I haven’t been able to update my cellphone anonymously with Aurora since January. Every time I try, Aurora errors out with “Oops, you are rate limited”.
This isn’t the first time Google plays at making non-normies’ lives difficult. So I tried the usual tricks, updated Aurora, tried the nightly build, waited, tried again… for months - to no avail: Google just won’t play ball this time.
Last week, Signal stopped working and demanded to be updated. Fortunately, Signal offers the APK as a normal download without having to get it from the hateful Google Play store.
Today, my home banking identificator app did the same thing and stopped working. I needed to make a payment right now, and I had no way to update the app: “Oops, you are rate limited”. And my bank sure doesn’t offer the APK outside of anything but the goddamn Google Play store.
So I relented and created a Google account. Which of course entailed giving Google a phone number. I sure didn’t give them mine, so I phoned a friend abroad who doesn’t care to ask him to receive the verification SMS on his phone and read out the code to me. Which worked long enough to set up 2FA and do away with phone numbers altogether. And finally, after an hour of fucking around, annoying other people and compromising their phone number, I could update my banking app and make my payment at last.
All that because Google has decided they want to control my phone.
Fuck Google.
Seriously, how they are allowed to hold the Android world hostage like this without getting their monopolistic ass Sherman’ed AT&T-style, I’ll never know. It’s long overdue.
I haven’t seen the rate limitation issue for a couple of months now. The issue is not new, IIRC the Aurora team needs to provide more and more anonymous accounts as the user base is growing. Some months ago we had this problem for more than two weeks. I just checked and Aurora finds no connection, but until today everything worked flawlessly. And I expect it to work again soon.
I feel your pain though. I am degoogled for more than 5 years now and what I learned is that Google will always look for ways to make our life harder. More and more basic functions such as network location were seperated from the AOSP into proprietary google services. I am pretty sure this will get even worse in the future.
We must not forget that we rely on open source software and a hand full if developers, everything can break tomorrow and we are fucked.
I noticed I only got the rate limiting error when searching for an app on Aurora, but not to download and install. But how to get to the install page if you can’t search?
I opened Firefox/Fennec on mobile, searched for an app, clicked the result for the Google Play store. Once on the play store page for the app was open, I would choose the “Open in App” option from the Firefox menu and select Aurora.
That would launch Aurora and bring me directly to the App Install page. From there I could complete the installation.
This was sometime in 2023, but hopefully it will still be helpful today.
It makes me nauseous to say this, but I am now considering getting a goddamned iPhone just to avoid Google, trading one shitcorp for another shitcorp.
What other options are there to be de-Googled and avoid the app troubles OP is battling?

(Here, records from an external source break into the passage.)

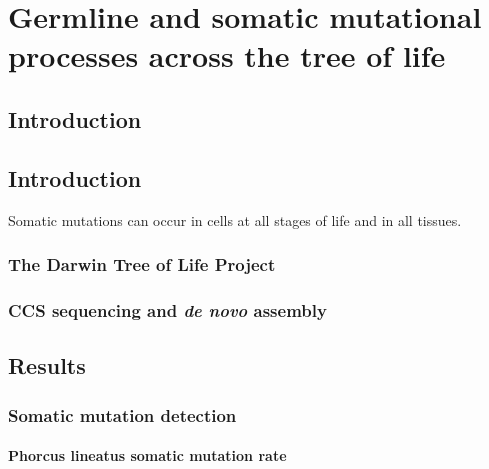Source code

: \chapter{Germline and somatic mutational processes across the tree of life}

\ifpdf
    \graphicspath{{Chapter3/Figs/Raster/}{Chapter3/Figs/PDF/}{Chapter3/Figs/}}
\else
    \graphicspath{{Chapter3/Figs/Vector/}{Chapter3/Figs/}}
\fi


\section{Introduction}


\section{Introduction}

Somatic mutations can occur in cells at all stages of life and in all tissues. 

\subsection{The Darwin Tree of Life Project}

\subsection{CCS sequencing and \textit{de novo} assembly}

\section{Results}

\subsection{Somatic mutation detection}

\subsubsection{Phorcus lineatus somatic mutation rate}



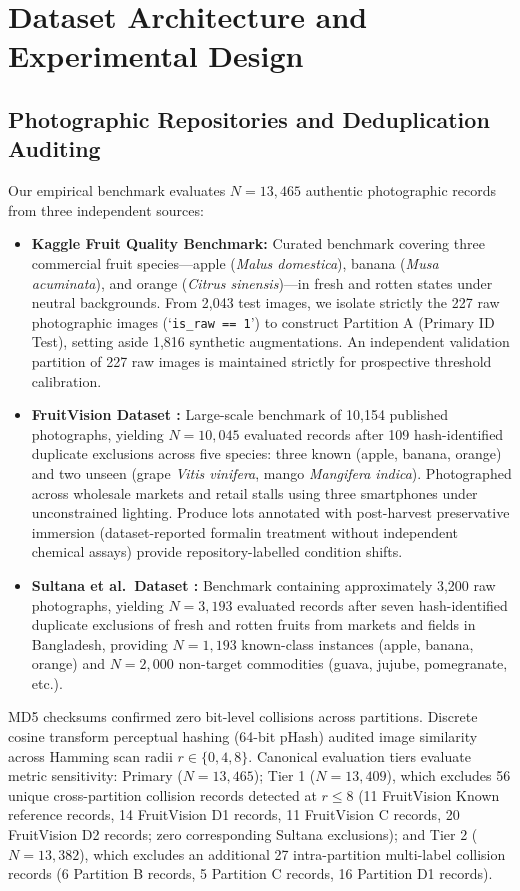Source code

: \section{Dataset Architecture and Experimental Design}
\label{sec:dataset_and_design}

\subsection{Photographic Repositories and Deduplication Auditing}
Our empirical benchmark evaluates $N = 13,465$ authentic photographic records from three independent sources:
\begin{itemize}
\setlength{\itemsep}{0pt}\setlength{\parsep}{0pt}\setlength{\parskip}{0pt}\setlength{\topsep}{1pt}\setlength{\partopsep}{0pt}
\item \textbf{Kaggle Fruit Quality Benchmark:} Curated benchmark covering three commercial fruit species---apple (\textit{Malus domestica}), banana (\textit{Musa acuminata}), and orange (\textit{Citrus sinensis})---in fresh and rotten states under neutral backgrounds. From 2,043 test images, we isolate strictly the 227 raw photographic images (`\texttt{is\_raw == 1}') to construct Partition A (Primary ID Test), setting aside 1,816 synthetic augmentations. An independent validation partition of 227 raw images is maintained strictly for prospective threshold calibration.
\item \textbf{FruitVision Dataset \cite{bijoy2025fruitvision}:} Large-scale benchmark of 10,154 published photographs, yielding $N = 10,045$ evaluated records after 109 hash-identified duplicate exclusions across five species: three known (apple, banana, orange) and two unseen (grape \textit{Vitis vinifera}, mango \textit{Mangifera indica}). Photographed across wholesale markets and retail stalls using three smartphones under unconstrained lighting. Produce lots annotated with post-harvest preservative immersion (dataset-reported formalin treatment without independent chemical assays) provide repository-labelled condition shifts.
\item \textbf{Sultana et al.\ Dataset \cite{sultana2022extensive}:} Benchmark containing approximately 3,200 raw photographs, yielding $N = 3,193$ evaluated records after seven hash-identified duplicate exclusions of fresh and rotten fruits from markets and fields in Bangladesh, providing $N = 1,193$ known-class instances (apple, banana, orange) and $N = 2,000$ non-target commodities (guava, jujube, pomegranate, etc.).
\end{itemize}
MD5 checksums confirmed zero bit-level collisions across partitions. Discrete cosine transform perceptual hashing (64-bit pHash) audited image similarity across Hamming scan radii $r \in \{0, 4, 8\}$. Canonical evaluation tiers evaluate metric sensitivity: Primary ($N = 13,465$); Tier 1 ($N = 13,409$), which excludes 56 unique cross-partition collision records detected at $r \le 8$ (11 FruitVision Known reference records, 14 FruitVision D1 records, 11 FruitVision C records, 20 FruitVision D2 records; zero corresponding Sultana exclusions); and Tier 2 ($N = 13,382$), which excludes an additional 27 intra-partition multi-label collision records (6 Partition B records, 5 Partition C records, 16 Partition D1 records).

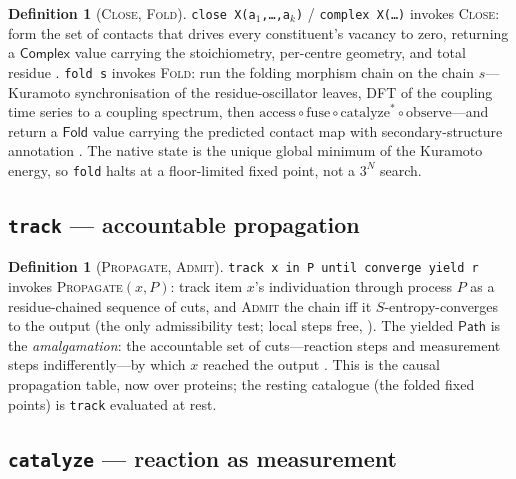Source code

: \documentclass[11pt,a4paper]{article}
\theoremstyle{thmstyle}
\theoremstyle{definition}
\newtheorem{definition}[theorem]{Definition}
\theoremstyle{remark}
\newcommand{\shk}[1]{\texttt{#1}}
\begin{document}
\begin{definition}[\textsc{Close}, \textsc{Fold}]
\label{def:fold}
\shk{close\ X(a$_1$,\ldots,a$_k$)} / \shk{complex\ X(\ldots)} invokes
\textsc{Close}: form the set of contacts that drives every constituent's
vacancy to zero, returning a $\mathsf{Complex}$ value carrying the
stoichiometry, per-centre geometry, and total residue
\citep{sachikonye2025chem}. \shk{fold\ s} invokes \textsc{Fold}: run the
folding morphism chain on the chain $s$---Kuramoto synchronisation of the
residue-oscillator leaves, DFT of the coupling time series to a coupling
spectrum, then
$\mathrm{access}\circ\mathrm{fuse}\circ\mathrm{catalyze}^{*}\circ
\mathrm{observe}$---and return a $\mathsf{Fold}$ value carrying the
predicted contact map with secondary-structure annotation
\citep{sachikonye2025fold}. The native state is the unique global minimum
of the Kuramoto energy, so \shk{fold} halts at a floor-limited fixed point,
not a $3^N$ search.
\end{definition}

\subsection{\texorpdfstring{\shk{track} --- accountable propagation}{Track}}
\label{sec:stdlib-track}

\begin{definition}[\textsc{Propagate}, \textsc{Admit}]
\label{def:propagate}
\shk{track\ x\ in\ P\ until\ converge\ yield\ r} invokes
\textsc{Propagate}$(x,P)$: track item $x$'s individuation through process
$P$ as a residue-chained sequence of cuts, and \textsc{Admit} the chain iff
it $S$-entropy-converges to the output (the only admissibility test; local
steps free, ). The yielded $\mathsf{Path}$ is the
\emph{amalgamation}: the accountable set of cuts---reaction steps and
measurement steps indifferently---by which $x$ reached the output
\citep{sachikonye2025causal}. This is the causal propagation table, now
over proteins; the resting catalogue (the folded fixed points) is
\shk{track} evaluated at rest.
\end{definition}

\subsection{\texorpdfstring{\shk{catalyze} --- reaction as measurement}{Catalyze}}
\label{sec:stdlib-catalyze}
\end{document}
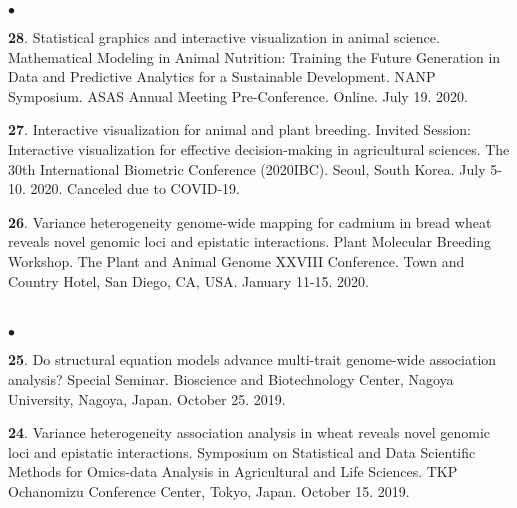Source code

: \documentclass[margin,line,10pt]{res}
\newenvironment{list2}{
  \begin{list}{$\bullet$}{%
      \setlength{\itemsep}{0in}
      \setlength{\parsep}{0in} \setlength{\parskip}{0in}
      \setlength{\topsep}{0in} \setlength{\partopsep}{0in} 
      \setlength{\leftmargin}{0.2in}}}{\end{list}}
\begin{document}
\begin{resume}
\begin{list2}
     \vspace{0.5cm}

 \item [{\bf 28}.] Statistical graphics and interactive visualization in animal science. Mathematical Modeling in Animal Nutrition: Training the Future Generation in Data and Predictive Analytics for a Sustainable Development. NANP Symposium. ASAS Annual Meeting Pre-Conference. Online. July 19. 2020.


  \vspace{0.5cm}


\item [{\bf 27}.] Interactive visualization for animal and plant breeding. Invited Session: Interactive visualization for effective decision-making in agricultural sciences. The 30th International Biometric Conference (2020IBC). Seoul, South Korea. July 5-10. 2020. Canceled due to COVID-19. 

  \vspace{0.5cm}
    
\item [{\bf 26}.] Variance heterogeneity genome-wide mapping for cadmium in bread wheat reveals novel genomic loci and epistatic interactions. Plant Molecular Breeding Workshop. The Plant and Animal Genome XXVIII Conference. Town and Country Hotel, San Diego, CA, USA. January 11-15. 2020.
  
\end{list2}



\section{}
\begin{list2}

\item [{\bf 25}.] Do structural equation models advance multi-trait genome-wide association analysis? Special Seminar. Bioscience and Biotechnology Center, Nagoya University, Nagoya, Japan. October 25. 2019.  
  
  \vspace{0.5cm}
  
   \item [{\bf 24}.] Variance heterogeneity association analysis in wheat reveals novel genomic loci and epistatic interactions. Symposium on Statistical and Data Scientific Methods for Omics-data Analysis in Agricultural and Life Sciences. TKP Ochanomizu Conference Center, Tokyo, Japan. October 15. 2019. 


\end{list2}
\end{resume}
\end{document}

I’ve been using GrapheneOS on Pixel 7 for about 5 months now, and haven’t seen any issues. With this, bootloader is also locked, so no issues there.
I’ve been eyeing the Murena Fairphone 4 and I think I may go that route. Their OS is purpose built to de-Google, offering free competing services while still having access to the Play store. It seems like it might be a good way to do this for someone like me who doesn’t know what a bootloader is or why it should be locked.
with fairphone, I am afraid of inferior build quality. Reviews tell they got old hardware and stuff. But will prolly get fairphone once I get some extra money :D
I’ve been using the Fairphone 4 for a few weeks now. The hardware is excellent in every way. I am coming from the most recent LG ThinQ which has higher specs than the Fairphone 4 on paper, but the Fairphone actually feels better to use. It’s much better than I expected.